Approximately 35% of youth who identified as transgender report having attempted suicide in the past 12 months. Despite this high risk, few preventive interventions have been developed specifically to address the unique needs of this group who experience high rates of marginalization, victimization and social isolation based on their gender identities. This study will use human centered design principles to adapt the Caring Contacts intervention for suicide prevention for transgender and gender expansive (TGE) youth and user test this intervention with suicidal ideation who are identified via a Zero Suicide-based screening program in the Seattle Children’s Gender Clinic.
This study will explore the role that criminal defense attorneys could play in reducing risk of suicide amongst recently arrested criminal defendants. Suicide is the leading cause of death in jails and the period after recent arrest may be a particularly vulnerable time for suicide. For many persons with recent arrest, their attorney is one of only a small number of persons that they encounter in the days following arrest. This proposal aims to better understand the experience of the criminal defense attorney in working with clients who have suicidal thinking or behavior; training they have received in the past; desired training (such as suicide risk identification, trauma-informed care, resources); and challenges in disclosures in light of their professional responsibility to preserve client confidences.

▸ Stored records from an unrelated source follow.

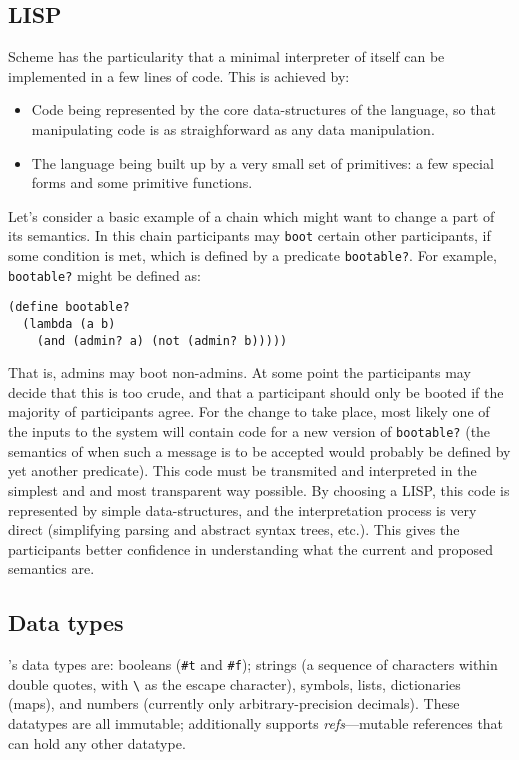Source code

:\subsection{LISP}

Scheme has the particularity that a minimal interpreter of itself can
be implemented in a few lines of code. This is achieved by:
\begin{itemize}
  \item Code being represented by the core data-structures of the language, so
      that manipulating code is as straighforward as any data manipulation.
  \item The language being built up by a very small set of primitives: a few
    special forms and some primitive functions.
\end{itemize}
Let's consider a basic example of a chain which might want to change a part of
its semantics. In this chain participants may \texttt{boot} certain other
participants, if some condition is met, which is defined by a predicate
\texttt{bootable?}. For example, \texttt{bootable?} might be defined as:
\begin{lstlisting}
(define bootable?
  (lambda (a b)
    (and (admin? a) (not (admin? b)))))
\end{lstlisting}
That is, admins may boot non-admins. At some point the participants may decide
that this is too crude, and that a participant should only be booted if the
majority of participants agree. For the change to take place, most likely one of
the inputs to the system will contain code for a new version of
\texttt{bootable?} (the semantics of when such a message is to be accepted would
probably be defined by yet another predicate). This code must be transmited and
interpreted in the simplest and and most transparent way possible. By choosing a LISP,
this code is represented by simple data-structures, and the interpretation process is
very direct (simplifying parsing and abstract syntax trees, etc.). This
gives the participants better confidence in understanding what the current and
proposed semantics are.

\subsection{Data types}
\rad{}'s data types are: booleans (\texttt{\#t} and
\texttt{\#f}); strings (a sequence of characters within double quotes, with
\verb$\$ as the escape character), symbols, lists, dictionaries
(maps), and numbers (currently only arbitrary-precision decimals). These
datatypes are all immutable; additionally \rad{} supports \emph{refs}---mutable
references that can hold any other datatype.

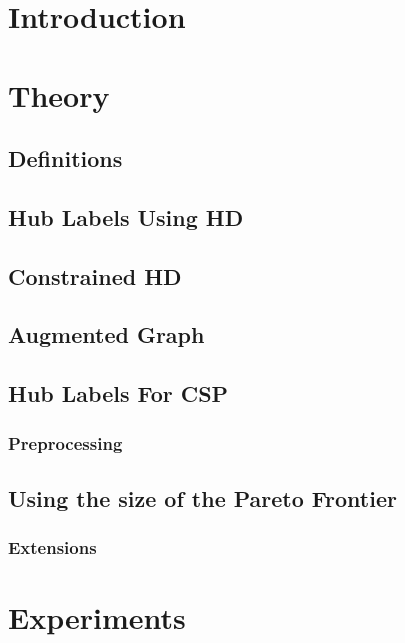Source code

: \documentclass{vldb}
\begin{document}
\section{Introduction}


\section{Theory}
\subsection{Definitions}


\subsection{Hub Labels Using HD}


\subsection{Constrained HD}


\subsection{Augmented Graph}


\subsection{Hub Labels For CSP}


\subsubsection{Preprocessing}


\subsection{Using the size of the Pareto Frontier}


\subsubsection{Extensions}


\section{Experiments}

\end{document}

This project will develop a resource toolkit for clinician survivors of suicide loss. For clinicians, the death of a patient by suicide is a dreaded event and can be more distressing than death and dying encountered in other clinical situations. In response to patient suicide, some clinician survivors experience emotional and psychological distress that may reach clinical levels and negative and sometimes persisting effects on professional practice. Building on existing reference materials, we will develop a toolkit of resources to guide and support faculty, clinical staff and trainee clinician-survivors affiliated with the department hospitals. These resources would address educational, emotional, administrative and spiritual needs of clinician-survivors.